About Contextractor, the web content extraction tool

What is Contextractor?

Contextractor is an open-source web content extraction tool aimed at getting the readable article out of a page, not the whole DOM. The extraction runs on the Rust port of Trafilatura, and the crawling is handled by Crawlee, a TypeScript crawler that can drive Playwright (adaptive by default, or Firefox/Chromium) or fetch pages over plain HTTP with Cheerio when no browser is needed. The tool strips away navigation, ads, and boilerplate, leaving just the text you need. The website at contextractor.com serves as a playground where you can enter a URL, configure extraction settings, and preview results.

Why the Rust port of Trafilatura?

On the Scrapinghub article set (181 articles), the Rust port scores an F1 of 0.966 (precision 0.942, recall 0.991) — ahead of go-trafilatura at 0.960 and the original Python Trafilatura at 0.958¹. Trafilatura's hybrid extraction approach is the engine's foundation, and the Rust port keeps that lead while adding auxiliary ML page-type classification and confidence scoring on top of the heuristic extraction core (the extraction step itself stays ML-free).

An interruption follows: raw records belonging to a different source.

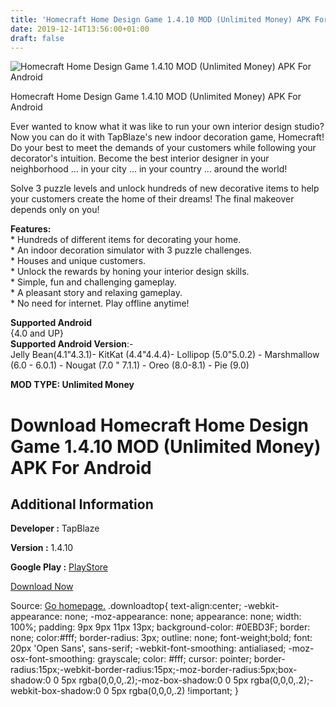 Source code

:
 ```yaml
---
title: 'Homecraft Home Design Game 1.4.10 MOD (Unlimited Money) APK For Android'
date: 2019-12-14T13:56:00+01:00
draft: false
---
```


![Homecraft Home Design Game 1.4.10 MOD (Unlimited Money) APK For Android](https://i0.wp.com/apkhome.net/wp-content/uploads/2019/11/Homecraft-Home-Design-Game-1.png "Homecraft Home Design Game 1.4.10 MOD (Unlimited Money) APK For Android")

  

Homecraft Home Design Game 1.4.10 MOD (Unlimited Money) APK For Android

Ever wanted to know what it was like to run your own interior design studio? Now you can do it with TapBlaze's new indoor decoration game, Homecraft! Do your best to meet the demands of your customers while following your decorator's intuition. Become the best interior designer in your neighborhood ... in your city ... in your country ... around the world!

Solve 3 puzzle levels and unlock hundreds of new decorative items to help your customers create the home of their dreams! The final makeover depends only on you!

**Features:**  
\* Hundreds of different items for decorating your home.  
\* An indoor decoration simulator with 3 puzzle challenges.  
\* Houses and unique customers.  
\* Unlock the rewards by honing your interior design skills.  
\* Simple, fun and challenging gameplay.  
\* A pleasant story and relaxing gameplay.  
\* No need for internet. Play offline anytime!

**Supported Android**  
{4.0 and UP}  
**Supported Android Version**:-  
Jelly Bean(4.1"4.3.1)- KitKat (4.4"4.4.4)- Lollipop (5.0"5.0.2) - Marshmallow (6.0 - 6.0.1) - Nougat (7.0 " 7.1.1) - Oreo (8.0-8.1) - Pie (9.0)

**MOD TYPE: Unlimited Money**

Download Homecraft Home Design Game 1.4.10 MOD (Unlimited Money) APK For Android
================================================================================

Additional Information
----------------------

**Developer :** TapBlaze

**Version :** 1.4.10

**Google Play :** [PlayStore](https://play.google.com/store/apps/details?id=com.tapblaze.homecraft)

  

[Download Now](https://store4app.co/post/homecraft-home-design-game-1-4-10-mod-unlimited-money-apk-for-android_1574705612)

  
Source: [Go homepage.](https://store4app.co/post/homecraft-home-design-game-1-4-10-mod-unlimited-money-apk-for-android_1574705612) .downloadtop{ text-align:center; -webkit-appearance: none; -moz-appearance: none; appearance: none; width: 100%; padding: 9px 9px 11px 13px; background-color: #0EBD3F; border: none; color:#fff; border-radius: 3px; outline: none; font-weight;bold; font: 20px 'Open Sans', sans-serif; -webkit-font-smoothing: antialiased; -moz-osx-font-smoothing: grayscale; color: #fff; cursor: pointer; border-radius:15px;-webkit-border-radius:15px;-moz-border-radius:5px;box-shadow:0 0 5px rgba(0,0,0,.2);-moz-box-shadow:0 0 5px rgba(0,0,0,.2);-webkit-box-shadow:0 0 5px rgba(0,0,0,.2) !important; }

The Rust port is exposed to TypeScript through a napi-rs binding, so every surface — the npm CLI and library, the Apify Actor, and the playground — gets the same extraction quality with no Python runtime involved.

Token-efficient output for LLMs

Because Contextractor returns just the readable content — navigation, ads, scripts, and boilerplate stripped — its Markdown output typically runs 80–90% fewer tokens than the raw HTML². For an LLM or RAG pipeline that is the practical payoff: the same page costs a fraction of the input tokens to process.

Features

Playground — Enter a URL and preview extraction results at contextractor.com
High accuracy extraction — the Rust port of Trafilatura and its hybrid extraction approach for the best balance of precision and recall
Multiple output formats — Plain text, Markdown, JSON, and HTML; the playground's Original raw HTML checkbox additionally returns the raw page source
Metadata extraction — Automatically extracts title, author, publication date, and more
Free and open-source — No registration required, source code on GitHub

Use cases

Build LLM training datasets — Extract clean text from web pages for machine learning and AI applications
Feed content into RAG pipelines — Get clean, structured content for retrieval-augmented generation
Research and academic text extraction — Collect article content for analysis without boilerplate noise
Content monitoring — Re-extract clean page content on a schedule to feed your own change-detection or diffing pipeline

Apify Actor

For automated and large-scale extraction, use the Contextractor Apify Actor. It supports JavaScript rendering with Playwright, link crawling across sites, and configurable extraction modes.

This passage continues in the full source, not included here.